• Records provided

····················

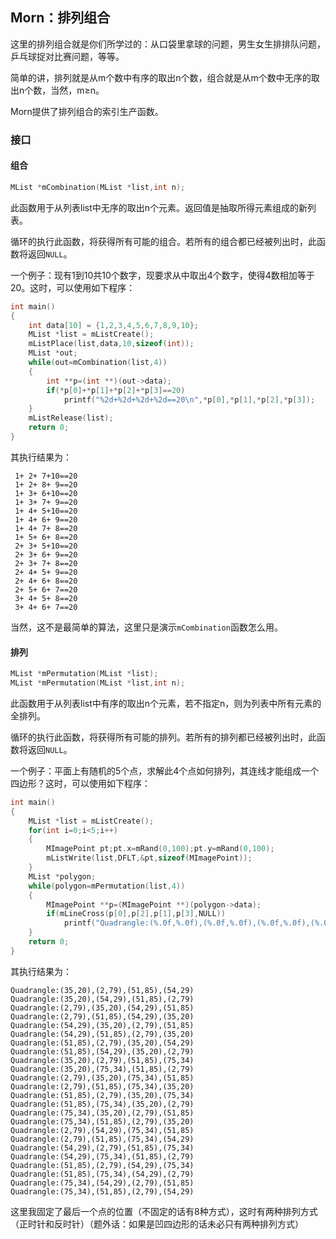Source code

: ## Morn：排列组合

这里的排列组合就是你们所学过的：从口袋里拿球的问题，男生女生排排队问题，乒乓球捉对比赛问题，等等。

简单的讲，排列就是从m个数中有序的取出n个数，组合就是从m个数中无序的取出n个数，当然，m≥n。

Morn提供了排列组合的索引生产函数。

### 接口

#### 组合

```c
MList *mCombination(MList *list,int n);
```

此函数用于从列表list中无序的取出n个元素。返回值是抽取所得元素组成的新列表。

循环的执行此函数，将获得所有可能的组合。若所有的组合都已经被列出时，此函数将返回`NULL`。

一个例子：现有1到10共10个数字，现要求从中取出4个数字，使得4数相加等于20。这时，可以使用如下程序：

```c
int main()
{
    int data[10] = {1,2,3,4,5,6,7,8,9,10};
    MList *list = mListCreate();
    mListPlace(list,data,10,sizeof(int));
    MList *out;
    while(out=mCombination(list,4))
    {
        int **p=(int **)(out->data);
        if(*p[0]+*p[1]+*p[2]+*p[3]==20)
            printf("%2d+%2d+%2d+%2d==20\n",*p[0],*p[1],*p[2],*p[3]);
    }
    mListRelease(list);
    return 0;
}
```

其执行结果为：

```
 1+ 2+ 7+10==20
 1+ 2+ 8+ 9==20
 1+ 3+ 6+10==20
 1+ 3+ 7+ 9==20
 1+ 4+ 5+10==20
 1+ 4+ 6+ 9==20
 1+ 4+ 7+ 8==20
 1+ 5+ 6+ 8==20
 2+ 3+ 5+10==20
 2+ 3+ 6+ 9==20
 2+ 3+ 7+ 8==20
 2+ 4+ 5+ 9==20
 2+ 4+ 6+ 8==20
 2+ 5+ 6+ 7==20
 3+ 4+ 5+ 8==20
 3+ 4+ 6+ 7==20
```

当然，这不是最简单的算法，这里只是演示`mCombination`函数怎么用。



#### 排列

```c
MList *mPermutation(MList *list);
MList *mPermutation(MList *list,int n);
```

此函数用于从列表list中有序的取出n个元素，若不指定n，则为列表中所有元素的全排列。

循环的执行此函数，将获得所有可能的排列。若所有的排列都已经被列出时，此函数将返回`NULL`。

一个例子：平面上有随机的5个点，求解此4个点如何排列，其连线才能组成一个四边形？这时，可以使用如下程序：

```c
int main()
{
    MList *list = mListCreate();
    for(int i=0;i<5;i++)
    {
        MImagePoint pt;pt.x=mRand(0,100);pt.y=mRand(0,100);
        mListWrite(list,DFLT,&pt,sizeof(MImagePoint));
    }
    MList *polygon;
    while(polygon=mPermutation(list,4))
    {
        MImagePoint **p=(MImagePoint **)(polygon->data);
        if(mLineCross(p[0],p[2],p[1],p[3],NULL))
            printf("Quadrangle:(%.0f,%.0f),(%.0f,%.0f),(%.0f,%.0f),(%.0f,%.0f)\n",p[0]->x,p[0]->y,p[1]->x,p[1]->y,p[2]->x,p[2]->y,p[3]->x,p[3]->y);
    }
    return 0;
}
```

其执行结果为：

```
Quadrangle:(35,20),(2,79),(51,85),(54,29)
Quadrangle:(35,20),(54,29),(51,85),(2,79)
Quadrangle:(2,79),(35,20),(54,29),(51,85)
Quadrangle:(2,79),(51,85),(54,29),(35,20)
Quadrangle:(54,29),(35,20),(2,79),(51,85)
Quadrangle:(54,29),(51,85),(2,79),(35,20)
Quadrangle:(51,85),(2,79),(35,20),(54,29)
Quadrangle:(51,85),(54,29),(35,20),(2,79)
Quadrangle:(35,20),(2,79),(51,85),(75,34)
Quadrangle:(35,20),(75,34),(51,85),(2,79)
Quadrangle:(2,79),(35,20),(75,34),(51,85)
Quadrangle:(2,79),(51,85),(75,34),(35,20)
Quadrangle:(51,85),(2,79),(35,20),(75,34)
Quadrangle:(51,85),(75,34),(35,20),(2,79)
Quadrangle:(75,34),(35,20),(2,79),(51,85)
Quadrangle:(75,34),(51,85),(2,79),(35,20)
Quadrangle:(2,79),(54,29),(75,34),(51,85)
Quadrangle:(2,79),(51,85),(75,34),(54,29)
Quadrangle:(54,29),(2,79),(51,85),(75,34)
Quadrangle:(54,29),(75,34),(51,85),(2,79)
Quadrangle:(51,85),(2,79),(54,29),(75,34)
Quadrangle:(51,85),(75,34),(54,29),(2,79)
Quadrangle:(75,34),(54,29),(2,79),(51,85)
Quadrangle:(75,34),(51,85),(2,79),(54,29)
```

这里我固定了最后一个点的位置（不固定的话有8种方式），这时有两种排列方式（正时针和反时针）（题外话：如果是凹四边形的话未必只有两种排列方式）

····················

• Exercise prompt
Once the pictures are set aside, restate the remaining data above exactly.

• Answer to the exercise
Source code

: ## Morn：排列组合

这里的排列组合就是你们所学过的：从口袋里拿球的问题，男生女生排排队问题，乒乓球捉对比赛问题，等等。

简单的讲，排列就是从m个数中有序的取出n个数，组合就是从m个数中无序的取出n个数，当然，m≥n。

Morn提供了排列组合的索引生产函数。

### 接口

#### 组合

```c
MList *mCombination(MList *list,int n);
```

此函数用于从列表list中无序的取出n个元素。返回值是抽取所得元素组成的新列表。

循环的执行此函数，将获得所有可能的组合。若所有的组合都已经被列出时，此函数将返回`NULL`。

一个例子：现有1到10共10个数字，现要求从中取出4个数字，使得4数相加等于20。这时，可以使用如下程序：

```c
int main()
{
    int data[10] = {1,2,3,4,5,6,7,8,9,10};
    MList *list = mListCreate();
    mListPlace(list,data,10,sizeof(int));
    MList *out;
    while(out=mCombination(list,4))
    {
        int **p=(int **)(out->data);
        if(*p[0]+*p[1]+*p[2]+*p[3]==20)
            printf("%2d+%2d+%2d+%2d==20\n",*p[0],*p[1],*p[2],*p[3]);
    }
    mListRelease(list);
    return 0;
}
```

其执行结果为：

```
 1+ 2+ 7+10==20
 1+ 2+ 8+ 9==20
 1+ 3+ 6+10==20
 1+ 3+ 7+ 9==20
 1+ 4+ 5+10==20
 1+ 4+ 6+ 9==20
 1+ 4+ 7+ 8==20
 1+ 5+ 6+ 8==20
 2+ 3+ 5+10==20
 2+ 3+ 6+ 9==20
 2+ 3+ 7+ 8==20
 2+ 4+ 5+ 9==20
 2+ 4+ 6+ 8==20
 2+ 5+ 6+ 7==20
 3+ 4+ 5+ 8==20
 3+ 4+ 6+ 7==20
```

当然，这不是最简单的算法，这里只是演示`mCombination`函数怎么用。



#### 排列

```c
MList *mPermutation(MList *list);
MList *mPermutation(MList *list,int n);
```

此函数用于从列表list中有序的取出n个元素，若不指定n，则为列表中所有元素的全排列。

循环的执行此函数，将获得所有可能的排列。若所有的排列都已经被列出时，此函数将返回`NULL`。

一个例子：平面上有随机的5个点，求解此4个点如何排列，其连线才能组成一个四边形？这时，可以使用如下程序：

```c
int main()
{
    MList *list = mListCreate();
    for(int i=0;i<5;i++)
    {
        MImagePoint pt;pt.x=mRand(0,100);pt.y=mRand(0,100);
        mListWrite(list,DFLT,&pt,sizeof(MImagePoint));
    }
    MList *polygon;
    while(polygon=mPermutation(list,4))
    {
        MImagePoint **p=(MImagePoint **)(polygon->data);
        if(mLineCross(p[0],p[2],p[1],p[3],NULL))
            printf("Quadrangle:(%.0f,%.0f),(%.0f,%.0f),(%.0f,%.0f),(%.0f,%.0f)\n",p[0]->x,p[0]->y,p[1]->x,p[1]->y,p[2]->x,p[2]->y,p[3]->x,p[3]->y);
    }
    return 0;
}
```

其执行结果为：

```
Quadrangle:(35,20),(2,79),(51,85),(54,29)
Quadrangle:(35,20),(54,29),(51,85),(2,79)
Quadrangle:(2,79),(35,20),(54,29),(51,85)
Quadrangle:(2,79),(51,85),(54,29),(35,20)
Quadrangle:(54,29),(35,20),(2,79),(51,85)
Quadrangle:(54,29),(51,85),(2,79),(35,20)
Quadrangle:(51,85),(2,79),(35,20),(54,29)
Quadrangle:(51,85),(54,29),(35,20),(2,79)
Quadrangle:(35,20),(2,79),(51,85),(75,34)
Quadrangle:(35,20),(75,34),(51,85),(2,79)
Quadrangle:(2,79),(35,20),(75,34),(51,85)
Quadrangle:(2,79),(51,85),(75,34),(35,20)
Quadrangle:(51,85),(2,79),(35,20),(75,34)
Quadrangle:(51,85),(75,34),(35,20),(2,79)
Quadrangle:(75,34),(35,20),(2,79),(51,85)
Quadrangle:(75,34),(51,85),(2,79),(35,20)
Quadrangle:(2,79),(54,29),(75,34),(51,85)
Quadrangle:(2,79),(51,85),(75,34),(54,29)
Quadrangle:(54,29),(2,79),(51,85),(75,34)
Quadrangle:(54,29),(75,34),(51,85),(2,79)
Quadrangle:(51,85),(2,79),(54,29),(75,34)
Quadrangle:(51,85),(75,34),(54,29),(2,79)
Quadrangle:(75,34),(54,29),(2,79),(51,85)
Quadrangle:(75,34),(51,85),(2,79),(54,29)
```

这里我固定了最后一个点的位置（不固定的话有8种方式），这时有两种排列方式（正时针和反时针）（题外话：如果是凹四边形的话未必只有两种排列方式）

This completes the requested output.